Peverell Press is a fictional publishing house with an extraordinary run of bad luck in the recent past. When the chair of the five partners running the firm is found dead under suspicious circumstances, AD and his team are called into action. Each partner has sufficient motives for the murder, but the murderer's identity is not revealed until almost to the end of the story.

PD James has written a psycho romance of sorts, involving herself with the inner thoughts and motivations of a loose collection of people. The reader is expected to use these insights as clues to try to solve the puzzle. Just how successfully that is done the reader should discover for themselves, although on its own merits it reads quite well.

The book is also a flighty examination of the concepts of justice and revenge. Anyone who expects a mystery to produce an intelligent look at these issues deserves to be disappointed, but PD James is so ham handed in this undertaking that the whole book might do better to be rewritten as a farce.

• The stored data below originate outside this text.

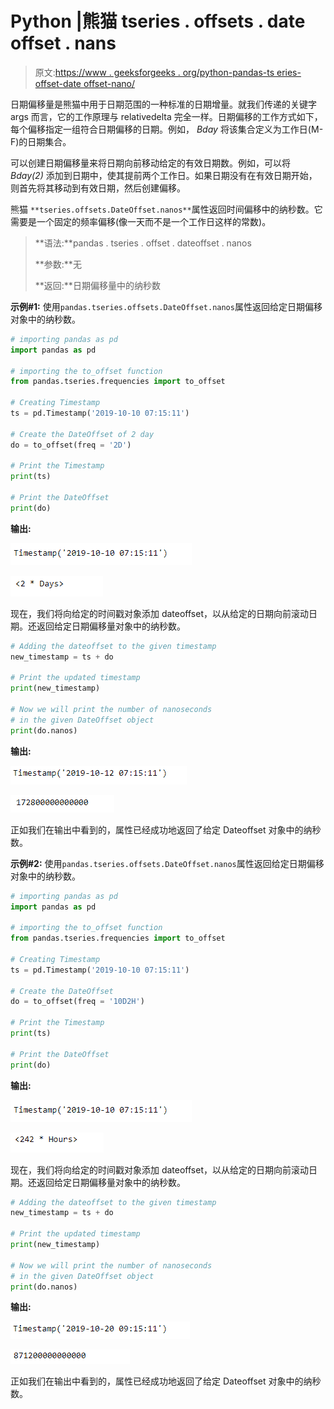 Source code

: # Python |熊猫 tseries . offsets . date offset . nans

> 原文:[https://www . geeksforgeeks . org/python-pandas-ts eries-offset-date offset-nano/](https://www.geeksforgeeks.org/python-pandas-tseries-offsets-dateoffset-nanos/)

日期偏移量是熊猫中用于日期范围的一种标准的日期增量。就我们传递的关键字 args 而言，它的工作原理与 relativedelta 完全一样。日期偏移的工作方式如下，每个偏移指定一组符合日期偏移的日期。例如， *Bday* 将该集合定义为工作日(M-F)的日期集合。

可以创建日期偏移量来将日期向前移动给定的有效日期数。例如，可以将 *Bday(2)* 添加到日期中，使其提前两个工作日。如果日期没有在有效日期开始，则首先将其移动到有效日期，然后创建偏移。

熊猫 `**tseries.offsets.DateOffset.nanos**`属性返回时间偏移中的纳秒数。它需要是一个固定的频率偏移(像一天而不是一个工作日这样的常数)。

> **语法:**pandas . tseries . offset . dateoffset . nanos
> 
> **参数:**无
> 
> **返回:**日期偏移量中的纳秒数

**示例#1:** 使用`pandas.tseries.offsets.DateOffset.nanos`属性返回给定日期偏移对象中的纳秒数。

```py
# importing pandas as pd
import pandas as pd

# importing the to_offset function
from pandas.tseries.frequencies import to_offset

# Creating Timestamp
ts = pd.Timestamp('2019-10-10 07:15:11')

# Create the DateOffset of 2 day
do = to_offset(freq = '2D')

# Print the Timestamp
print(ts)

# Print the DateOffset
print(do)
```

**输出:**

![](img/31fa9e80203f8bb21b39d4385472bd28.png)

![](img/641db2d690673a06debc51be5e69a4aa.png)

现在，我们将向给定的时间戳对象添加 dateoffset，以从给定的日期向前滚动日期。还返回给定日期偏移量对象中的纳秒数。

```py
# Adding the dateoffset to the given timestamp
new_timestamp = ts + do

# Print the updated timestamp
print(new_timestamp)

# Now we will print the number of nanoseconds
# in the given DateOffset object
print(do.nanos)
```

**输出:**

![](img/245c467c7299064278ddbe002c2f1fc9.png)

![](img/7955f705b2a769215e4584872249ad7d.png)

正如我们在输出中看到的，属性已经成功地返回了给定 Dateoffset 对象中的纳秒数。

**示例#2:** 使用`pandas.tseries.offsets.DateOffset.nanos`属性返回给定日期偏移对象中的纳秒数。

```py
# importing pandas as pd
import pandas as pd

# importing the to_offset function
from pandas.tseries.frequencies import to_offset

# Creating Timestamp
ts = pd.Timestamp('2019-10-10 07:15:11')

# Create the DateOffset
do = to_offset(freq = '10D2H')

# Print the Timestamp
print(ts)

# Print the DateOffset
print(do)
```

**输出:**

![](img/31fa9e80203f8bb21b39d4385472bd28.png)

![](img/4219c63f4fbfe0cc5086f9ee784635d7.png)

现在，我们将向给定的时间戳对象添加 dateoffset，以从给定的日期向前滚动日期。还返回给定日期偏移量对象中的纳秒数。

```py
# Adding the dateoffset to the given timestamp
new_timestamp = ts + do

# Print the updated timestamp
print(new_timestamp)

# Now we will print the number of nanoseconds
# in the given DateOffset object
print(do.nanos)
```

**输出:**

![](img/c88d2610c30e211cd40048e79386c646.png)

![](img/74822337103027973ef3a2cd18dac2d3.png)

正如我们在输出中看到的，属性已经成功地返回了给定 Dateoffset 对象中的纳秒数。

What troubled me most about the story was PD James's introduction of an overt racist streak into the story. The idea that a Jewish inspector of the Scotland Yard is somehow not to be trusted simply because he is Jewish was quite distasteful to me. Why did PD James trouble her plot with this unnecessary addition? There is no real justification for this behavior in the character's established background, and the story adds nothing to explain it. I have talked to other people about this, and so far have received no feedback indicating that I am being overly sensitive about this issue.

I am afraid that I cannot recommend the book to PD James fans, or to Adam Dalgliesh devotees. This is not one of PD James's better novels.